> [Exercise brief] Only an exact copy of the records, from the line with "the data is" through the last line, is wanted.

> [Source material]
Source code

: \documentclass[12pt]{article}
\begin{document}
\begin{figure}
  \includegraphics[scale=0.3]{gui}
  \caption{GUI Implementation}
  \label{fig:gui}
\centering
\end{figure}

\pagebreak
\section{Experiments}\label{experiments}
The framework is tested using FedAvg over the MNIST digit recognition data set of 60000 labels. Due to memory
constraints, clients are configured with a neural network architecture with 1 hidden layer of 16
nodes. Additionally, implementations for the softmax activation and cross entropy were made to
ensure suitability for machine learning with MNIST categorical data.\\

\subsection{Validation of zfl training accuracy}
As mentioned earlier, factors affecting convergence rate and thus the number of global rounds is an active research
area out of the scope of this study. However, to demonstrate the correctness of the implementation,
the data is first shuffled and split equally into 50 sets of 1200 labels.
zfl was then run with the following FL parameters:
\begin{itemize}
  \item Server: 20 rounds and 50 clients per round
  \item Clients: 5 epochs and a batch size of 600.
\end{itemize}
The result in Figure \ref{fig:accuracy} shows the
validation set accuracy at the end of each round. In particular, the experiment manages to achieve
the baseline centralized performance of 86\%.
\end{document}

> [Response]
the data is first shuffled and split equally into 50 sets of 1200 labels.
zfl was then run with the following FL parameters:
\begin{itemize}
  \item Server: 20 rounds and 50 clients per round
  \item Clients: 5 epochs and a batch size of 600.
\end{itemize}
The result in Figure \ref{fig:accuracy} shows the
validation set accuracy at the end of each round. In particular, the experiment manages to achieve
the baseline centralized performance of 86\%.
\end{document}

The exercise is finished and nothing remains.